While bad luck flogs Unlucky Louie unmercifully, good luck rests on the player we call Harlow the Halo as gently as a feather pillow. Harlow's key finesses never lose, his suits always break well and, most infuriating, his errors cost nothing.
"Look at this," Louie said to me. He had been South in a team match, with Harlow as South at the other table.
"What happened at the other table?" I asked.

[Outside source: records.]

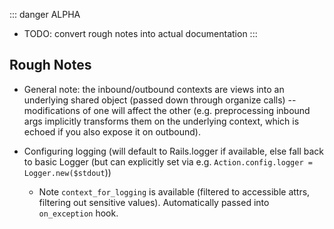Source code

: ::: danger ALPHA
* TODO: convert rough notes into actual documentation
:::

## Rough Notes

* General note: the inbound/outbound contexts are views into an underlying shared object (passed down through organize calls) -- modifications of one will affect the other (e.g. preprocessing inbound args implicitly transforms them on the underlying context, which is echoed if you also expose it on outbound).

* Configuring logging (will default to Rails.logger if available, else fall back to basic Logger (but can explicitly set via e.g. `Action.config.logger = Logger.new($stdout`))

    * Note `context_for_logging` is available (filtered to accessible attrs, filtering out sensitive values). Automatically passed into `on_exception` hook.

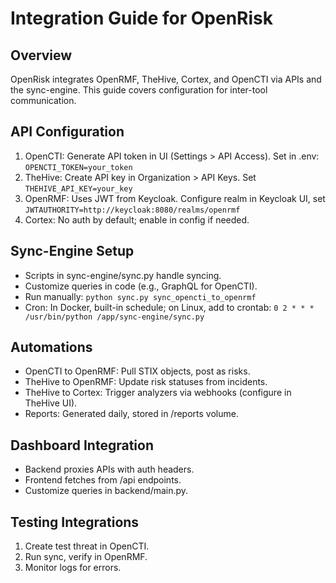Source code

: # Integration Guide for OpenRisk

## Overview
OpenRisk integrates OpenRMF, TheHive, Cortex, and OpenCTI via APIs and the sync-engine. This guide covers configuration for inter-tool communication.

## API Configuration
1. OpenCTI: Generate API token in UI (Settings > API Access). Set in .env: `OPENCTI_TOKEN=your_token`
2. TheHive: Create API key in Organization > API Keys. Set `THEHIVE_API_KEY=your_key`
3. OpenRMF: Uses JWT from Keycloak. Configure realm in Keycloak UI, set `JWTAUTHORITY=http://keycloak:8080/realms/openrmf`
4. Cortex: No auth by default; enable in config if needed.

## Sync-Engine Setup
- Scripts in sync-engine/sync.py handle syncing.
- Customize queries in code (e.g., GraphQL for OpenCTI).
- Run manually: `python sync.py sync_opencti_to_openrmf`
- Cron: In Docker, built-in schedule; on Linux, add to crontab: `0 2 * * * /usr/bin/python /app/sync-engine/sync.py`

## Automations
- OpenCTI to OpenRMF: Pull STIX objects, post as risks.
- TheHive to OpenRMF: Update risk statuses from incidents.
- TheHive to Cortex: Trigger analyzers via webhooks (configure in TheHive UI).
- Reports: Generated daily, stored in /reports volume.

## Dashboard Integration
- Backend proxies APIs with auth headers.
- Frontend fetches from /api endpoints.
- Customize queries in backend/main.py.

## Testing Integrations
1. Create test threat in OpenCTI.
2. Run sync, verify in OpenRMF.
3. Monitor logs for errors.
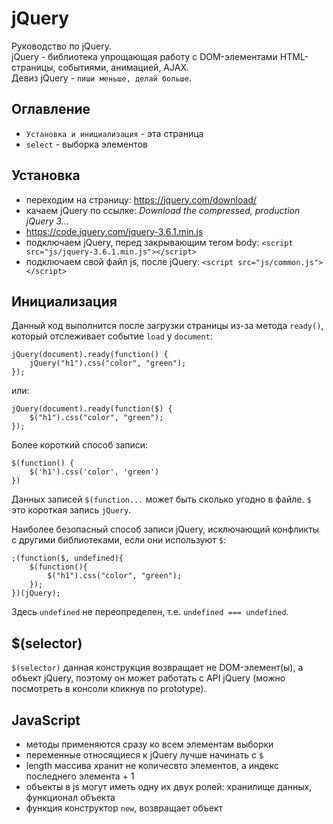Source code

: # jQuery
Руководство по jQuery.  
jQuery - библиотека упрощающая работу с DOM-элементами HTML-страницы, событиями, анимацией, AJAX.  
Девиз jQuery - `пиши меньше, делай больше`.

## Оглавление
- `Установка и инициализация` - эта страница
- `select` - выборка элементов


## Установка
- переходим на страницу: https://jquery.com/download/
- качаем jQuery по ссылке: *Download the compressed, production jQuery 3...*
- https://code.jquery.com/jquery-3.6.1.min.js
- подключаем jQuery, перед закрывающим тегом body: `<script src="js/jquery-3.6.1.min.js"></script>`
- подключаем свой файл js, после jQuery: `<script src="js/common.js"></script>`

## Инициализация
Данный код выполнится после загрузки страницы из-за метода `ready()`, который отслеживает событие `load` у `document`:

    jQuery(document).ready(function() {
        jQuery("h1").css("color", "green");
    });

или:

    jQuery(document).ready(function($) {
        $("h1").css("color", "green");
    });

Более короткий способ записи:

    $(function() {
        $('h1').css('color', 'green')
    })

Данных записей `$(function...` может быть сколько угодно в файле. `$` это короткая запись `jQuery`.

Наиболее безопасный способ записи jQuery, исключающий конфликты с другими библиотеками, если они используют `$`:

    ;(function($, undefined){
        $(function(){
            $("h1").css("color", "green");
        });
    })(jQuery);

Здесь `undefined` не переопределен, т.е. `undefined === undefined`.

## $(selector)
`$(selector)` данная конструкция возвращает не DOM-элемент(ы), а объект jQuery, поэтому он может работать с API jQuery (можно посмотреть в консоли кликнув по prototype).

## JavaScript
- методы применяются сразу ко всем элементам выборки
- переменные относящиеся к jQuery лучше начинать с `$`
- length массива хранит не количесвто элементов, а индекс последнего элемента + 1
- объекты в js могут иметь одну их двух ролей: хранилище данных, функционал объекта
- функция конструктор `new`, возвращает объект
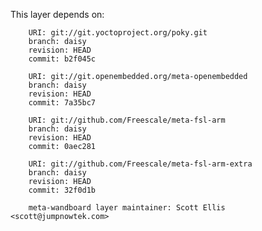 This layer depends on:

        URI: git://git.yoctoproject.org/poky.git
        branch: daisy
        revision: HEAD
        commit: b2f045c 

        URI: git://git.openembedded.org/meta-openembedded
        branch: daisy
        revision: HEAD
        commit: 7a35bc7 

        URI: git://github.com/Freescale/meta-fsl-arm
        branch: daisy
        revision: HEAD
        commit: 0aec281  

        URI: git://github.com/Freescale/meta-fsl-arm-extra
        branch: daisy
        revision: HEAD
        commit: 32f0d1b  

        meta-wandboard layer maintainer: Scott Ellis <scott@jumpnowtek.com>

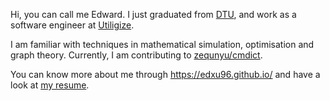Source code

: 
Hi, you can call me Edward. I just graduated from [DTU](https://www.dtu.dk/), and work as a software engineer at [Utiligize](https://www.utiligize.com/).

I am familiar with techniques in mathematical simulation, optimisation and graph theory. Currently, I am contributing to [zequnyu/cmdict](https://github.com/zequnyu/cmdict).

You can know more about me through https://edxu96.github.io/ and have a look at [my resume](https://edxu96.github.io/files/resume.pdf).
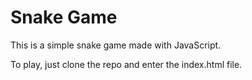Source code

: # Snake Game
This is a simple snake game made with JavaScript.

To play, just clone the repo and enter the index.html file.
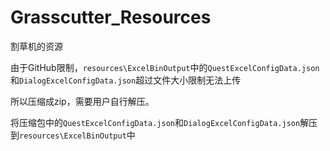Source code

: # Grasscutter_Resources
割草机的资源

由于GitHub限制，`resources\ExcelBinOutput`中的`QuestExcelConfigData.json`和`DialogExcelConfigData.json`超过文件大小限制无法上传

所以压缩成zip，需要用户自行解压。

将压缩包中的`QuestExcelConfigData.json`和`DialogExcelConfigData.json`解压到`resources\ExcelBinOutput`中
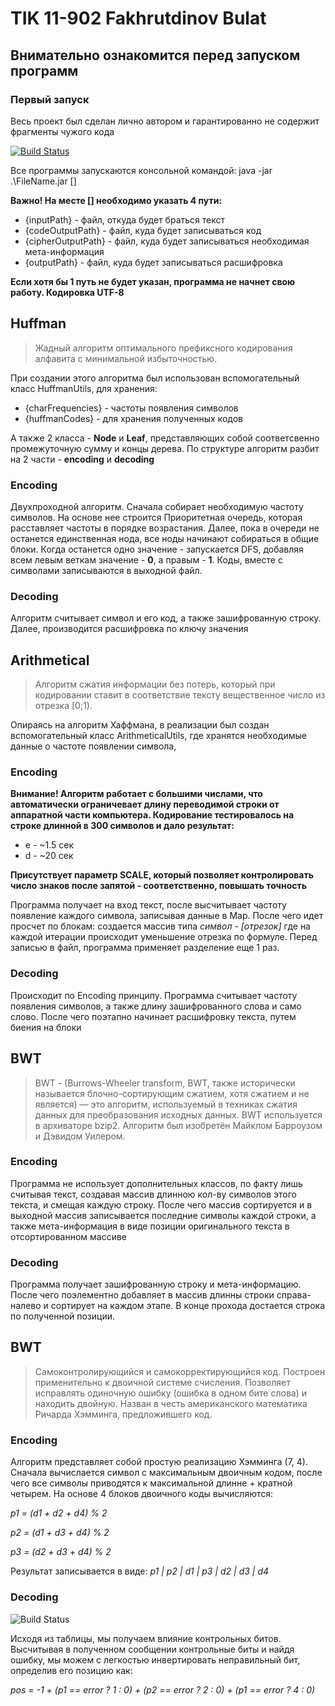 # TIK 11-902 Fakhrutdinov Bulat
## Внимательно ознакомится перед запуском программ
### Первый запуск

Весь проект был сделан лично автором и гарантированно не содержит фрагменты чужого кода

[![Build Status](https://travis-ci.org/joemccann/dillinger.svg?branch=master)](https://github.com/Korjick)

Все программы запускаются консольной командой: java -jar .\FileName.jar []

**Важно! На месте [] необходимо указать 4 пути:**

- {inputPath} - файл, откуда будет браться текст
- {codeOutputPath} - файл, куда будет записываться код
- {cipherOutputPath} - файл, куда будет записываться необходимая мета-информация
- {outputPath} - файл, куда будет записываться расшифровка

**Если хотя бы 1 путь не будет указан, программа не начнет свою работу. Кодировка UTF-8**

## Huffman

> Жадный алгоритм оптимального префиксного кодирования алфавита с минимальной избыточностью.

При создании этого алгоритма был использован вспомогательный класс HuffmanUtils, для хранения:

- {charFrequencies} - частоты появления символов
- {huffmanCodes} - для хранения полученных кодов

А также 2 класса - **Node** и **Leaf**, представляющих собой соответсвенно промежуточную сумму и концы дерева.
По структуре алгоритм разбит на 2 части - **encoding** и **decoding**

### Encoding

Двухпроходной алгоритм. Сначала собирает необходимую частоту символов. На основе нее строится Приоритетная очередь,
которая расставляет частоты в порядке возрастания. Далее, пока в очереди не останется единственная нода, все ноды начинают
собираться в общие блоки. Когда останется одно значение - запускается DFS, добавляя всем левым веткам значение - **0**,
а правым - **1**. Коды, вместе с символами записываются в выходной файл.

### Decoding

Алгоритм считывает символ и его код, а также зашифрованную строку. Далее, производится расшифровка по ключу значения

## Arithmetical

>Алгоритм сжатия информации без потерь, который при кодировании ставит в соответствие тексту вещественное число из отрезка [0;1).

Опираясь на алгоритм Хаффмана, в реализации был создан вспомогательный класс ArithmeticalUtils,
где хранятся необходимые данные о частоте появлении символа, 

### Encoding

**Внимание! Алгоритм работает с большими числами, что автоматически ограничевает длину переводимой строки
от аппаратной части компьютера. Кодирование тестировалось на строке длинной в 300 символов и дало результат:**
- e - ~1.5 сек
- d - ~20 сек

**Присутствует параметр SCALE, который позволяет контролировать число знаков после запятой - соответственно,
повышать точность**

Программа получает на вход текст, после высчитывает частоту появление каждого символа, 
записывая данные в Map. После чего идет просчет по блокам: создается массив типа *символ - [отрезок]*
где на каждой итерации происходит уменьшение отрезка по формуле. Перед записью в файл, программа
применяет разделение еще 1 раз.

### Decoding

Происходит по Encoding принципу. Программа считывает частоту появления символов, а также длину зашифрованного слова
и само слово. После чего поэтапно начинает расшифровку текста, путем биения на блоки


## BWT

> BWT - (Burrows-Wheeler transform, BWT, также исторически называется блочно-сортирующим сжатием, хотя сжатием и не является) — это алгоритм, используемый в техниках сжатия данных для преобразования исходных данных. BWT используется в архиваторе bzip2. Алгоритм был изобретён Майклом Барроузом и Дэвидом Уилером.

### Encoding

Программа не использует дополнительных классов, по факту лишь считывая текст, создавая массив
длинною кол-ву символов этого текста, и смещая каждую строку. После чего массив сортируется и в выходной массив записывается
последние символы каждой строки, а также мета-информация в виде позиции оригинального текста в отсортированном массиве

### Decoding

Программа получает зашифрованную строку и мета-информацию. После чего поэлементно добавляет
в массив длинны строки справа-налево и сортирует на каждом этапе. В конце прохода достается строка по полученной позиции.

## BWT

> Самоконтролирующийся и самокорректирующийся код. Построен применительно к двоичной системе счисления. Позволяет исправлять одиночную ошибку (ошибка в одном бите слова) и находить двойную. Назван в честь американского математика Ричарда Хэмминга, предложившего код.

### Encoding

Алгоритм представляет собой простую реализацию Хэмминга (7, 4). Сначала вычислается символ с максимальным двоичным кодом,
после чего все символы приводятся к максимальной длинне + кратной четырем. На основе 4 блоков двоичного коды вычисляются:

*p1 = (d1 + d2 + d4) % 2*

*p2 = (d1 + d3 + d4) % 2*

*p3 = (d2 + d3 + d4) % 2*

Результат записывается в виде: *p1 | p2 | d1 | p3 | d2 | d3 | d4*

### Decoding

![Build Status](https://i.imgur.com/H49iORT.png)

Исходя из таблицы, мы получаем влияние контрольных битов. Высчитывая в полученном
сообщении контрольные биты и найдя ошибку, мы можем с легкостью инвертировать неправильный бит,
определив его позицию как: 

*pos = -1 + (p1 == error ? 1 : 0) + (p2 == error ? 2 : 0) + (p1 == error ? 4 : 0)*
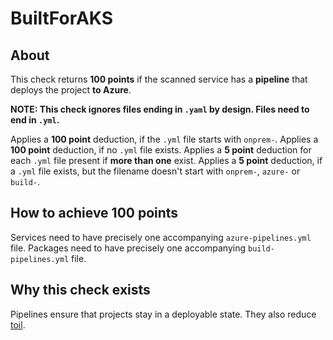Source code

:# BuiltForAKS

## About
This check returns **100 points** if the scanned service has a **pipeline** that deploys the project **to Azure**.  

**NOTE: This check ignores files ending in `.yaml` by design. Files need to end in `.yml`.**

Applies a **100 point** deduction, if the `.yml` file starts with `onprem-`.
Applies a **100 point** deduction, if no `.yml` file exists.
Applies a **5 point** deduction for each `.yml` file present if **more than one** exist.
Applies a **5 point** deduction, if a `.yml` file exists, but the filename doesn't start with `onprem-`, `azure-` or `build-`.

## How to achieve 100 points
Services need to have precisely one accompanying `azure-pipelines.yml` file.
Packages need to have precisely one accompanying `build-pipelines.yml` file.

## Why this check exists
Pipelines ensure that projects stay in a deployable state. They also reduce [toil](https://sre.google/sre-book/eliminating-toil/).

"The Halo drew trumps and led a heart to the king. He didn't bother to find out how the East-West cards lay. With his luck, he didn't need to."
I sympathized with Louie. if the position of the missing aces had been swapped, as they might have been, he would have made four spades, and Harlow would have failed.
You hold: S A Q J 9 7 3 H 8 4 D 9 C K Q 8 5. You open one spade, and your partner bids two spades. The opponents pass. What do you say?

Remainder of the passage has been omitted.